I wondered if he knew I had bused tables and waitressed through school. Something about the way he said it made me think he knew something.
"What makes you think I don't want it?" I asked with a slight edge in my tone.
"Come'on, Max, You're a lawyer. We are aggressive by nature, we hate sitting back and waiting for things to fail into place. We're the type that go out and make it happen. Plus, it is only natural want to do what you've worked you butt off to do. I can imagine it feeling pretty tough to set that aside and work at a law firm as a PA."
"Got any law jobs for an old pal?" I asked with a plea, and then a chuckle at how surreal this whole thing was. Who was I and what had happened to my integrity and dislike for this guy?
"If it was up to me, I'd make one up but I can't do that. I'm the new guy in the partnership. I don't have that kind of power yet."
"You can have time to think about it," He offered, extending his hand to shake. I shook his hand for the first time ever. It was strange, it suddenly hit me how grown up we really were.
"What if I said I don't want to pick up any dry cleaning?" I asked, looking sheepish.
"I'd say fine, Jada can do that. I was thinking with your skills, I might dump some of my work off on you. You could look over depositions, help with case prep stuff, I guess what I'm saying is your job detail will probably look a bit different than the other PA's here."
"So, I'd be doing a lot of intern or first-year associate stuff?" I asked with glee, that wasn't quite concealable, in my voice.
"Probably a fair bit of that, of course there will be times when you more valuable sitting at the desk taking calls and booking my calendar up or grabbing coffees for our team, but we can play it by ear. You might end up being a bit of a floater," he said.
"Okay, I'll take it." I said emphatically, feeling I needed to lock in my answer and leave quickly before I changed my mind.
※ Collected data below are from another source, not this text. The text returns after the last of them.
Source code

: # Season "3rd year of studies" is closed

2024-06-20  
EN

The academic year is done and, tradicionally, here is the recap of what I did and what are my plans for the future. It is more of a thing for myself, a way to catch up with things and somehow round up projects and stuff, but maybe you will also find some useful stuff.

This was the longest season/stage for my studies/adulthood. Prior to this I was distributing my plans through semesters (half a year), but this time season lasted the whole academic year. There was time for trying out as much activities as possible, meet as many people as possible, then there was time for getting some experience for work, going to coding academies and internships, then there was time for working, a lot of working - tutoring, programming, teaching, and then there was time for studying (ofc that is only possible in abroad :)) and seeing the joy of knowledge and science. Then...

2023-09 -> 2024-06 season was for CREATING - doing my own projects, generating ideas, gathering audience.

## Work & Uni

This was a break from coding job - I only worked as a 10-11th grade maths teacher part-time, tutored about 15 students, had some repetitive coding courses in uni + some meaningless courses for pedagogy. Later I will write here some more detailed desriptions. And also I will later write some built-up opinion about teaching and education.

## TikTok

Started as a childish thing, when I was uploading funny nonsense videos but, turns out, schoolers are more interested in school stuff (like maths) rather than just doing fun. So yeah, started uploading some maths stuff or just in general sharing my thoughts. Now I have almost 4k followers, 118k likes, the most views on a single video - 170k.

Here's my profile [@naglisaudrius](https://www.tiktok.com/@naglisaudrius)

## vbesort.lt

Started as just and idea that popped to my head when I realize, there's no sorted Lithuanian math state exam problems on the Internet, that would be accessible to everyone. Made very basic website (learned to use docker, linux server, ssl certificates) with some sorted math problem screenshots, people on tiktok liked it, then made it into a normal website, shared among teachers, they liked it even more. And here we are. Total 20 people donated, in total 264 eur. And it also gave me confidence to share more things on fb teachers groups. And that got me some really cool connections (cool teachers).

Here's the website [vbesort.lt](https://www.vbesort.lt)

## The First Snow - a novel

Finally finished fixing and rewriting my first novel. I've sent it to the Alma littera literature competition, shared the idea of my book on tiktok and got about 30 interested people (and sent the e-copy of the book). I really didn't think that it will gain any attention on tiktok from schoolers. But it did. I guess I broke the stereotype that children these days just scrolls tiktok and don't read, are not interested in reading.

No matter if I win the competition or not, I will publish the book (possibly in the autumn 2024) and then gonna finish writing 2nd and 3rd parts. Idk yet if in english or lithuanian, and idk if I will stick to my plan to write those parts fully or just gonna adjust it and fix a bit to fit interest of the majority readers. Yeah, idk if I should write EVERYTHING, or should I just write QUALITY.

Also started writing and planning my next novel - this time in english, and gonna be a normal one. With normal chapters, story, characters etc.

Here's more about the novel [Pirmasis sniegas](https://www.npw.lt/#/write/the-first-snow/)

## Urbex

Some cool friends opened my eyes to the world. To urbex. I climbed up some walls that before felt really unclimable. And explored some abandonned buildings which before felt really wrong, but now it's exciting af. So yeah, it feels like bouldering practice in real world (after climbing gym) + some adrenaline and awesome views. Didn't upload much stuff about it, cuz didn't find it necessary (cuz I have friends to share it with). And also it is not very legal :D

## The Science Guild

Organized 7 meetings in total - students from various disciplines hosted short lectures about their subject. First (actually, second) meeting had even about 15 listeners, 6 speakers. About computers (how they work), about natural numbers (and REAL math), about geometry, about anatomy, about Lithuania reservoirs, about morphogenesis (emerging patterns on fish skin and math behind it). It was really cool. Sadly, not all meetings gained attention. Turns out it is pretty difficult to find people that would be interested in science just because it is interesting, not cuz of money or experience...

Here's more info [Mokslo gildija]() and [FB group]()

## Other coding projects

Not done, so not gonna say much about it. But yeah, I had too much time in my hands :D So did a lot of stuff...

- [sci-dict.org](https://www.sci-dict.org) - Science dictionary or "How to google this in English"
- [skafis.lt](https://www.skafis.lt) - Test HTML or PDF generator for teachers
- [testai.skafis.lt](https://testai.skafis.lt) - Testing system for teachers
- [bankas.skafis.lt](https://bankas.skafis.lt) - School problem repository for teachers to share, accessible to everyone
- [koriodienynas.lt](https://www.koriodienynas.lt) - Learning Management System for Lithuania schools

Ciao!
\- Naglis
"I talked you into it! That's great! Rumors around the courthouse say I'm pretty good at the whole persuasion thing," He said with a teasing tone, looking casual again in his desk chair.
"When would I start?" I asked.
Was this really happening? Half of me was hoping that I had fallen asleep in the H, H&M waiting room and that I was snoring loudly with my neck twisted at an odd angle, so I would have a kink in it for days.
"Why not next Monday? That way you can work with Matilda and Alexa, they can get you situated and on top of things before Matilda leaves on the 17th of September." He said,
All I could so was nod my agreement, it strange backing out of the office like a weary dog, but honestly was this really happening? Did I just get a job? Did I just accept a job from him?
What was I going to tell my mother? How was I ever going to live this down?